» **INSTRUCTIONS TO FOLLOW**: Your answer should consist of the complete listing, repeated verbatim.

» **PROVIDED INFORMATION**:
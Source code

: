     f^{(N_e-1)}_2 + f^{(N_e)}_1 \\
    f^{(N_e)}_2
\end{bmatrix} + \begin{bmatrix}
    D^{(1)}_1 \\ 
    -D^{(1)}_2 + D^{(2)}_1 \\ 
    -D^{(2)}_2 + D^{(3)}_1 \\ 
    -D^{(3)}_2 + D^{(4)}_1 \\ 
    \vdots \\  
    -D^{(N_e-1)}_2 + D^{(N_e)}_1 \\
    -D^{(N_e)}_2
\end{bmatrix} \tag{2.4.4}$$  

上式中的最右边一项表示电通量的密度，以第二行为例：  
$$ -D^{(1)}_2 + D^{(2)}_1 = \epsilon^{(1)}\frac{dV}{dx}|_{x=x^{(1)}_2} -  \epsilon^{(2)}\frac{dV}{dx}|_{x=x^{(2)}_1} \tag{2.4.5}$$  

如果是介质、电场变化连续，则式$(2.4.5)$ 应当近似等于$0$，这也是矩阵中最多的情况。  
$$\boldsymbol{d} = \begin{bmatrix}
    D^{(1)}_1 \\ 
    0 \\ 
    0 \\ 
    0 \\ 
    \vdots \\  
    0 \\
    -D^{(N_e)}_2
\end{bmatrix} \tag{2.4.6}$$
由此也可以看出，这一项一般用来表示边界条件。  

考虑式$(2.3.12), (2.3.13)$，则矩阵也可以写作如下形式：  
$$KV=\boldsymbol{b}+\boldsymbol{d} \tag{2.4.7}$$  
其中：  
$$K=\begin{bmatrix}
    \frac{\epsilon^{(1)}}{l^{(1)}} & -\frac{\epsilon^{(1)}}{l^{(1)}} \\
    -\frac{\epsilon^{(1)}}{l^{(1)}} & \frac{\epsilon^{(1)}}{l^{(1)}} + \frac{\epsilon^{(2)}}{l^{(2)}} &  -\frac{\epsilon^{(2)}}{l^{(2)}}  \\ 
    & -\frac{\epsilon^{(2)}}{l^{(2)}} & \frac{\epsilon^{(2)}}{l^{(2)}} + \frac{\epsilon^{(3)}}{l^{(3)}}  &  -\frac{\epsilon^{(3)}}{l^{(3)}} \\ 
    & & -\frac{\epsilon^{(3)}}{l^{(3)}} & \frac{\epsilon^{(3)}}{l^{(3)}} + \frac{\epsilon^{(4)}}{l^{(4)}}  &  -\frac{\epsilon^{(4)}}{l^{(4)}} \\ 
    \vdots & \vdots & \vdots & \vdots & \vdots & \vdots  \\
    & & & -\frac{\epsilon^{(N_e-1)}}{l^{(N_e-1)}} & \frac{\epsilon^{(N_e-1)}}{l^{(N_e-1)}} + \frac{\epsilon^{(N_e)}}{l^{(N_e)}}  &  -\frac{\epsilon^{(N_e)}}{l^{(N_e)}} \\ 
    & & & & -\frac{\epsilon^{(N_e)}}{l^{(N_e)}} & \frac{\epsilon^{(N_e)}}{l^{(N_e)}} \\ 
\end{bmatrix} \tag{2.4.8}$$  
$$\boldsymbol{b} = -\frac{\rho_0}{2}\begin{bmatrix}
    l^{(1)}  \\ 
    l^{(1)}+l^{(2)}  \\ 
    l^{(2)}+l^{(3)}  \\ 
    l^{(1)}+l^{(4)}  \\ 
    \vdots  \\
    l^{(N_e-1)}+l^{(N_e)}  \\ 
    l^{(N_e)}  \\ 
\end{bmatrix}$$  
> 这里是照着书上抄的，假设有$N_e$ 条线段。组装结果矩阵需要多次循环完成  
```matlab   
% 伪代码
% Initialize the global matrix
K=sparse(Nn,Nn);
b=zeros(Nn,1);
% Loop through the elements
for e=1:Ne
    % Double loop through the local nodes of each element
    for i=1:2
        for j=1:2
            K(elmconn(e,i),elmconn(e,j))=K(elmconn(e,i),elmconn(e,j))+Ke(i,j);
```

» **ANSWER BOX**:
Source code

:     f^{(N_e-1)}_2 + f^{(N_e)}_1 \\
    f^{(N_e)}_2
\end{bmatrix} + \begin{bmatrix}
    D^{(1)}_1 \\ 
    -D^{(1)}_2 + D^{(2)}_1 \\ 
    -D^{(2)}_2 + D^{(3)}_1 \\ 
    -D^{(3)}_2 + D^{(4)}_1 \\ 
    \vdots \\  
    -D^{(N_e-1)}_2 + D^{(N_e)}_1 \\
    -D^{(N_e)}_2
\end{bmatrix} \tag{2.4.4}$$  

上式中的最右边一项表示电通量的密度，以第二行为例：  
$$ -D^{(1)}_2 + D^{(2)}_1 = \epsilon^{(1)}\frac{dV}{dx}|_{x=x^{(1)}_2} -  \epsilon^{(2)}\frac{dV}{dx}|_{x=x^{(2)}_1} \tag{2.4.5}$$  

如果是介质、电场变化连续，则式$(2.4.5)$ 应当近似等于$0$，这也是矩阵中最多的情况。  
$$\boldsymbol{d} = \begin{bmatrix}
    D^{(1)}_1 \\ 
    0 \\ 
    0 \\ 
    0 \\ 
    \vdots \\  
    0 \\
    -D^{(N_e)}_2
\end{bmatrix} \tag{2.4.6}$$
由此也可以看出，这一项一般用来表示边界条件。  

考虑式$(2.3.12), (2.3.13)$，则矩阵也可以写作如下形式：  
$$KV=\boldsymbol{b}+\boldsymbol{d} \tag{2.4.7}$$  
其中：  
$$K=\begin{bmatrix}
    \frac{\epsilon^{(1)}}{l^{(1)}} & -\frac{\epsilon^{(1)}}{l^{(1)}} \\
    -\frac{\epsilon^{(1)}}{l^{(1)}} & \frac{\epsilon^{(1)}}{l^{(1)}} + \frac{\epsilon^{(2)}}{l^{(2)}} &  -\frac{\epsilon^{(2)}}{l^{(2)}}  \\ 
    & -\frac{\epsilon^{(2)}}{l^{(2)}} & \frac{\epsilon^{(2)}}{l^{(2)}} + \frac{\epsilon^{(3)}}{l^{(3)}}  &  -\frac{\epsilon^{(3)}}{l^{(3)}} \\ 
    & & -\frac{\epsilon^{(3)}}{l^{(3)}} & \frac{\epsilon^{(3)}}{l^{(3)}} + \frac{\epsilon^{(4)}}{l^{(4)}}  &  -\frac{\epsilon^{(4)}}{l^{(4)}} \\ 
    \vdots & \vdots & \vdots & \vdots & \vdots & \vdots  \\
    & & & -\frac{\epsilon^{(N_e-1)}}{l^{(N_e-1)}} & \frac{\epsilon^{(N_e-1)}}{l^{(N_e-1)}} + \frac{\epsilon^{(N_e)}}{l^{(N_e)}}  &  -\frac{\epsilon^{(N_e)}}{l^{(N_e)}} \\ 
    & & & & -\frac{\epsilon^{(N_e)}}{l^{(N_e)}} & \frac{\epsilon^{(N_e)}}{l^{(N_e)}} \\ 
\end{bmatrix} \tag{2.4.8}$$  
$$\boldsymbol{b} = -\frac{\rho_0}{2}\begin{bmatrix}
    l^{(1)}  \\ 
    l^{(1)}+l^{(2)}  \\ 
    l^{(2)}+l^{(3)}  \\ 
    l^{(1)}+l^{(4)}  \\ 
    \vdots  \\
    l^{(N_e-1)}+l^{(N_e)}  \\ 
    l^{(N_e)}  \\ 
\end{bmatrix}$$  
> 这里是照着书上抄的，假设有$N_e$ 条线段。组装结果矩阵需要多次循环完成  
```matlab   
% 伪代码
% Initialize the global matrix
K=sparse(Nn,Nn);
b=zeros(Nn,1);
% Loop through the elements
for e=1:Ne
    % Double loop through the local nodes of each element
    for i=1:2
        for j=1:2
            K(elmconn(e,i),elmconn(e,j))=K(elmconn(e,i),elmconn(e,j))+Ke(i,j);
```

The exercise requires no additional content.